Continuando con las crónicas gastronómicas que nos ofrece el libro del Arte Culinario Mexicano XIX hoy compartimos las que corresponden a Antonio García Cubas
“Antonio García Cubas a quien podemos señalar como uno de los cronistas de la ciudad de México, en El libro de mis recuerdos (México,1904) en el apartado “Mexico de noche”, lleva a su lector, transportándolo a otro tiempo, a caminar en una noche de luna de 30 de noviembre de 1852, por algunas de las calles más concurridas de la ciudad de México; lo entra al teatro, a fondas y cafés, lo hace disfrutar del Paseo de las Cadenas y, gracias a este romántico recorrido, nosotros los d de hoy, nos enteramos lo que los vendedores ofrecían para comer y beber a los paseantes.
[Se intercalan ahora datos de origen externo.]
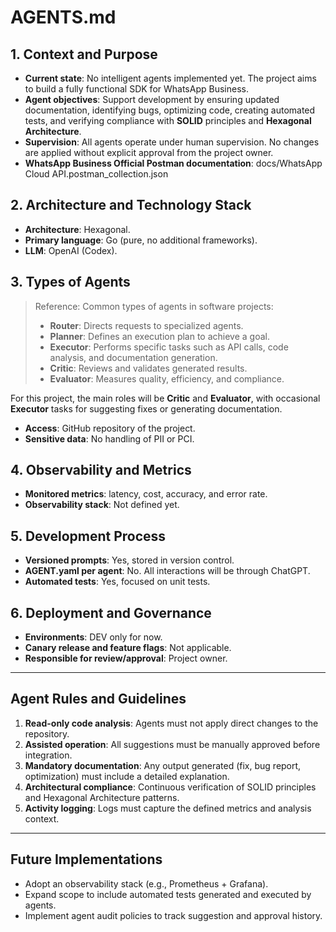 # AGENTS.md

## 1. Context and Purpose

* **Current state**: No intelligent agents implemented yet. The project aims to build a fully functional SDK for WhatsApp Business.
* **Agent objectives**: Support development by ensuring updated documentation, identifying bugs, optimizing code, creating automated tests, and verifying compliance with **SOLID** principles and **Hexagonal Architecture**.
* **Supervision**: All agents operate under human supervision. No changes are applied without explicit approval from the project owner.
* **WhatsApp Business Official Postman documentation**: docs/WhatsApp Cloud API.postman_collection.json

## 2. Architecture and Technology Stack

* **Architecture**: Hexagonal.
* **Primary language**: Go (pure, no additional frameworks).
* **LLM**: OpenAI (Codex).

## 3. Types of Agents

> Reference: Common types of agents in software projects:
>
> * **Router**: Directs requests to specialized agents.
> * **Planner**: Defines an execution plan to achieve a goal.
> * **Executor**: Performs specific tasks such as API calls, code analysis, and documentation generation.
> * **Critic**: Reviews and validates generated results.
> * **Evaluator**: Measures quality, efficiency, and compliance.

For this project, the main roles will be **Critic** and **Evaluator**, with occasional **Executor** tasks for suggesting fixes or generating documentation.

* **Access**: GitHub repository of the project.
* **Sensitive data**: No handling of PII or PCI.

## 4. Observability and Metrics

* **Monitored metrics**: latency, cost, accuracy, and error rate.
* **Observability stack**: Not defined yet.

## 5. Development Process

* **Versioned prompts**: Yes, stored in version control.
* **AGENT.yaml per agent**: No. All interactions will be through ChatGPT.
* **Automated tests**: Yes, focused on unit tests.

## 6. Deployment and Governance

* **Environments**: DEV only for now.
* **Canary release and feature flags**: Not applicable.
* **Responsible for review/approval**: Project owner.

---

## Agent Rules and Guidelines

1. **Read-only code analysis**: Agents must not apply direct changes to the repository.
2. **Assisted operation**: All suggestions must be manually approved before integration.
3. **Mandatory documentation**: Any output generated (fix, bug report, optimization) must include a detailed explanation.
4. **Architectural compliance**: Continuous verification of SOLID principles and Hexagonal Architecture patterns.
5. **Activity logging**: Logs must capture the defined metrics and analysis context.

---

## Future Implementations

* Adopt an observability stack (e.g., Prometheus + Grafana).
* Expand scope to include automated tests generated and executed by agents.
* Implement agent audit policies to track suggestion and approval history.

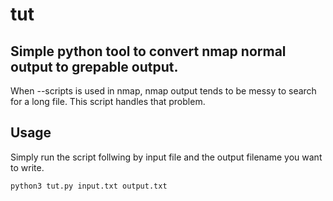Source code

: # tut
## Simple python tool to convert nmap normal output to grepable output.
When --scripts is used in nmap, nmap output tends to be messy to search for a long file. This script handles that problem.

## Usage

Simply run the script follwing by input file and the output filename you want to write.

`python3 tut.py input.txt output.txt`
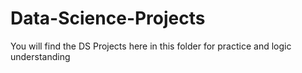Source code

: # Data-Science-Projects
You will find the DS Projects here in this folder for practice and logic understanding 
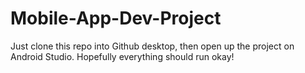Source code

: # Mobile-App-Dev-Project

Just clone this repo into Github desktop, then open up the project on Android Studio. Hopefully everything should run okay!
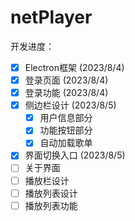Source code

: # netPlayer

开发进度：

- [x] Electron框架 (2023/8/4)
- [x] 登录页面 (2023/8/4)
- [x] 登录功能 (2023/8/4)
- [x] 侧边栏设计 (2023/8/5)
  - [x] 用户信息部分
  - [x] 功能按钮部分
  - [x] 自动加载歌单
- [x] 界面切换入口 (2023/8/5)
- [ ] 关于界面
- [ ] 播放栏设计
- [ ] 播放列表设计
- [ ] 播放列表功能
Algunos voceaban castaña asada o cocida, dulces, pasteles, empanadas. Otros gritaban tamales de chile y los riquísimos de capulín. Una india aturdía con su canto “No tomarán pato cocido o tortilla con chile”; la de más allá, “No mercarán juiles asados”.
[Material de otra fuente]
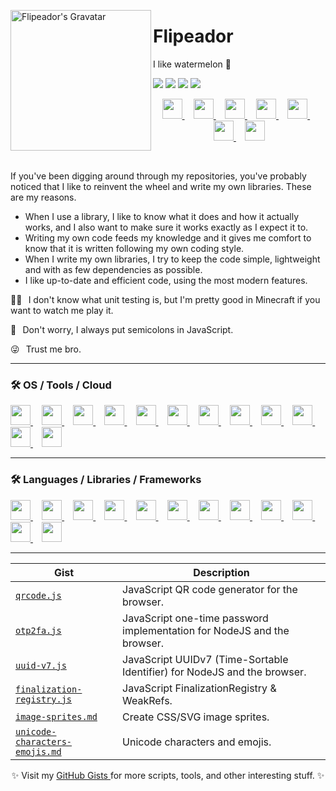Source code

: <img
  align="left" width="225" height="225" alt="Flipeador's Gravatar"
  src="https://gravatar.com/avatar/6985bca3399275d826d646b436485a2bcfb2f0900826cf9a90ac6792d74e5eb7.jpg?s=225">

# Flipeador

I like watermelon 🍉

[![](https://img.shields.io/twitch/status/flipeador)](https://twitch.tv/flipeador)
[![](https://img.shields.io/badge/Gists-181717.svg?logo=github&logoColor=fff&logoSize=auto)](https://gist.github.com/flipeador)
[![](https://img.shields.io/badge/PayPal-003087.svg?logo=paypal&logoColor=fff&logoSize=auto)](https://paypal.com/donate/?hosted_button_id=DNFCXHF8NF32Y)
[![](https://img.shields.io/badge/MercadoPago-FFE600.svg?logo=mercadopago&logoColor=000&logoSize=auto)](https://biolibre.ar/flipeador)

<p align="center">
  <a href="https://youtube.com/@flipeador" title="YouTube">
    <img width="32" height="32" src="https://www.google.com/s2/favicons?domain=youtube.com&sz=128">
  </a>⠀
  <a href="https://twitch.tv/flipeador" title="Twitch">
    <img width="32" height="32" src="https://www.google.com/s2/favicons?domain=twitch.tv&sz=128">
  </a>⠀
  <a href="https://bsky.app/profile/flipeador.com" title="Bluesky">
    <img width="32" height="32" src="https://www.google.com/s2/favicons?domain=bsky.app&sz=128">
  </a>⠀
  <a href="https://reddit.com/user/Flipeador" title="Reddit">
    <img width="32" height="32" src="https://www.google.com/s2/favicons?domain=reddit.com&sz=128">
  </a>⠀
  <a href="https://discord.com/users/422421986309046292" title="Discord (User)">
    <img width="32" height="32" src="https://www.google.com/s2/favicons?domain=discord.com&sz=128">
  </a>⠀
  <a href="https://autohotkey.com/boards/memberlist.php?mode=viewprofile&u=60315" title="AutoHotkey">
    <img width="32" height="32" src="https://www.google.com/s2/favicons?domain=https%3A%2F%2Fautohotkey.com&sz=128">
  </a>⠀
  <a href="https://codepen.io/Flipeador" title="CodePen">
    <img width="32" height="32" src="https://www.google.com/s2/favicons?domain=codepen.io&sz=128">
  </a>
</p>

<br>

If you've been digging around through my repositories, you've probably noticed that I like to reinvent the wheel and write my own libraries. These are my reasons.

- When I use a library, I like to know what it does and how it actually works, and I also want to make sure it works exactly as I expect it to.
- Writing my own code feeds my knowledge and it gives me comfort to know that it is written following my own coding style.
- When I write my own libraries, I try to keep the code simple, lightweight and with as few dependencies as possible.
- I like up-to-date and efficient code, using the most modern features.

🤷‍♂️⠀I don't know what unit testing is, but I'm pretty good in Minecraft if you want to watch me play it.

🧠⠀Don't worry, I always put semicolons in JavaScript.

😜⠀Trust me bro.

---

### 🛠 OS / Tools / Cloud

<p align="left">
  <a href="https://en.wikipedia.org/wiki/Windows_11" title="Windows 11">
    <img width="32" height="32" src="https://cdn.jsdelivr.net/gh/devicons/devicon/icons/windows8/windows8-original.svg">
  </a>⠀
  <a href="https://en.wikipedia.org/wiki/Android_(operating_system)" title="Android">
    <img width="32" height="32" src="https://cdn.jsdelivr.net/gh/devicons/devicon/icons/android/android-original.svg">
  </a>⠀
  <a href="https://visualstudio.microsoft.com" title="Visual Studio">
    <img width="32" height="32" src="https://cdn.jsdelivr.net/gh/devicons/devicon/icons/visualstudio/visualstudio-plain.svg">
  </a>⠀
  <a href="https://code.visualstudio.com" title="Visual Studio Code">
    <img width="32" height="32" src="https://cdn.jsdelivr.net/gh/devicons/devicon/icons/vscode/vscode-original.svg">
  </a>⠀
  <a href="https://sqlite.org" title="SQLite">
    <img width="32" height="32" src="https://cdn.jsdelivr.net/gh/devicons/devicon/icons/sqlite/sqlite-original.svg">
  </a>⠀
  <a href="https://mongodb.com" title="MongoDB">
    <img width="32" height="32" src="https://cdn.jsdelivr.net/gh/devicons/devicon/icons/mongodb/mongodb-original.svg">
  </a>⠀
  <a href="https://git-scm.com" title="Git">
    <img width="32" height="32" src="https://cdn.jsdelivr.net/gh/devicons/devicon/icons/git/git-original.svg">
  </a>⠀
  <a href="https://go.postman.co" title="Postman">
    <img width="32" height="32" src="https://cdn.jsdelivr.net/gh/devicons/devicon/icons/postman/postman-original.svg">
  </a>⠀
  <a href="https://insomnia.rest" title="Insomnia">
    <img width="32" height="32" src="https://cdn.jsdelivr.net/gh/devicons/devicon/icons/insomnia/insomnia-original.svg">
  </a>⠀
  <a href="https://eslint.org" title="ESLint">
    <img width="32" height="32" src="https://cdn.jsdelivr.net/gh/devicons/devicon/icons/eslint/eslint-original.svg">
  </a>⠀
  <a href="https://cloudflare.com" title="Cloudflare">
    <img width="32" height="32" src="https://cdn.jsdelivr.net/gh/devicons/devicon/icons/cloudflare/cloudflare-original.svg">
  </a>⠀
  <a href="https://aws.amazon.com" title="Amazon Web Services">
    <img width="32" height="32" src="https://cdn.jsdelivr.net/gh/devicons/devicon/icons/amazonwebservices/amazonwebservices-original-wordmark.svg">
  </a>
</p>

---

### 🛠 Languages / Libraries / Frameworks

<p align="left">
  <a href="https://developer.mozilla.org/docs/Web/HTML" title="HTML">
    <img width="32" height="32" src="https://cdn.jsdelivr.net/gh/devicons/devicon/icons/html5/html5-original.svg">
  </a>⠀
  <a href="https://developer.mozilla.org/docs/Web/CSS" title="CSS">
    <img width="32" height="32" src="https://cdn.jsdelivr.net/gh/CSS-Next/logo.css/css.svg">
  </a>⠀
  <a href="https://developer.mozilla.org/docs/Web/JavaScript" title="JavaScript">
    <img width="32" height="32" src="https://cdn.jsdelivr.net/gh/devicons/devicon/icons/javascript/javascript-original.svg">
  </a>⠀
  <a href="https://www.typescriptlang.org" title="TypeScript">
    <img width="32" height="32" src="https://cdn.jsdelivr.net/gh/devicons/devicon/icons/typescript/typescript-original.svg">
  </a>⠀
  <a href="https://nodejs.org" title="Node.js">
    <img width="32" height="32" src="https://cdn.jsdelivr.net/gh/devicons/devicon/icons/nodejs/nodejs-original.svg">
  </a>⠀
  <a href="https://en.wikipedia.org/wiki/C%2B%2B" title="C++">
    <img width="32" height="32" src="https://cdn.jsdelivr.net/gh/devicons/devicon/icons/cplusplus/cplusplus-original.svg">
  </a>⠀
  <a href="https://en.wikipedia.org/wiki/C_Sharp_(programming_language)" title="C#">
    <img width="32" height="32" src="https://cdn.jsdelivr.net/gh/devicons/devicon/icons/csharp/csharp-original.svg">
  </a>⠀
  <a href="https://python.org" title="Python">
    <img width="32" height="32" src="https://cdn.jsdelivr.net/gh/devicons/devicon/icons/python/python-original.svg">
  </a>⠀
  <a href="https://autohotkey.com" title="AutoHotkey">
    <img width="32" height="32" src="https://www.google.com/s2/favicons?domain=https%3A%2F%2Fautohotkey.com&sz=128">
  </a>⠀
  <a href="https://vite.dev" title="Vite">
    <img width="32" height="32" src="https://cdn.jsdelivr.net/gh/devicons/devicon/icons/vitejs/vitejs-original.svg">
  </a>⠀
  <a href="https://astro.build" title="Astro">
    <img width="32" height="32" src="https://cdn.jsdelivr.net/gh/devicons/devicon/icons/astro/astro-original.svg">
  </a>⠀
  <a href="https://expressjs.com" title="Express.js">
    <img width="32" height="32" src="https://cdn.jsdelivr.net/gh/devicons/devicon/icons/express/express-original.svg">
  </a>
</p>

---

| Gist | Description |
| --- | --- |
| [`qrcode.js`](https://gist.github.com/flipeador/de0cc6513f2aaa05def7456d99360369) | JavaScript QR code generator for the browser. |
| [`otp2fa.js`](https://gist.github.com/flipeador/d70a8a08b9600116cc102b6f63e8519e) | JavaScript one-time password implementation for NodeJS and the browser. |
| [`uuid-v7.js`](https://gist.github.com/flipeador/878e735b9f6432ff7006975627104693) | JavaScript UUIDv7 (Time-Sortable Identifier) for NodeJS and the browser. |
| [`finalization-registry.js`](https://gist.github.com/flipeador/8a599c952a91031790e162861c976c6d) | JavaScript FinalizationRegistry & WeakRefs. |
| [`image-sprites.md`](https://gist.github.com/flipeador/4963f0bddfc9e4456cdf982a905a86d2) | Create CSS/SVG image sprites. |
| [`unicode-characters-emojis.md`](https://gist.github.com/flipeador/4ea725293c49a270bcc6e96ef2b8d281) | Unicode characters and emojis. |

<p align="center">
  ✨ Visit my
  <a href="https://gist.github.com/flipeador">
    GitHub Gists
  </a>
  for more scripts, tools, and other interesting stuff. ✨
</p>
En el quicio de una puerta la tamalera enaltecía sus tamales cernidos de chile, de dulce y de manteca. Y en la esquina de la calle de Vergara (Bolívar) se vendían exquisitas gorditas de cuajada.
Una gran variedad de dulces podían comprarse en el Portal de Mercaderes, pues allí los dulceros habían colocado sus mesillas frente a las puertas cerradas de las sombrererías. Par los que quisieran dulces diferentes a los de los dulceros ambulantes estaban la dulcería de Reynaud, la famosa dulcería francesa “El paraíso terrestre”, la de Devers y Gramont.
Los que salían de la ópera – sigue informándonos García Cubas – se iban a cenar a la fonducha del “Conejo Blanco”, en el Callejón de Bilbao, situado en la medianía del Portal de Agustinos (donde se levantó el “Centro Mercantil” y hoy se encuentra el hotel “Gran Ciudad de México”). En el “Conejo Blanco” se cenaba pollo asado, medio dorado con su ensalada de lechuga muy bien picada; ricos pecados blancos de la laguna de Chapala, que se servían empanizados, frijoles bien refritos, por lo que se llamaban “chinos”, acompañado todo de sabrosos peneques y con rábano escamado, y tortillitas recién salidas del comal. La especialidad del “Conejo Blanco” era el fiambre donoso. Algunos parroquianos se hacían servir el vino español “Carlon” y otros un buen neutli. Por lo que cuenta García Cubas los elegantes lo mismo concurrían a los cafés que a las fonduchas, siempre y cuando la cena fuera tan rica como la que nos ha descrito.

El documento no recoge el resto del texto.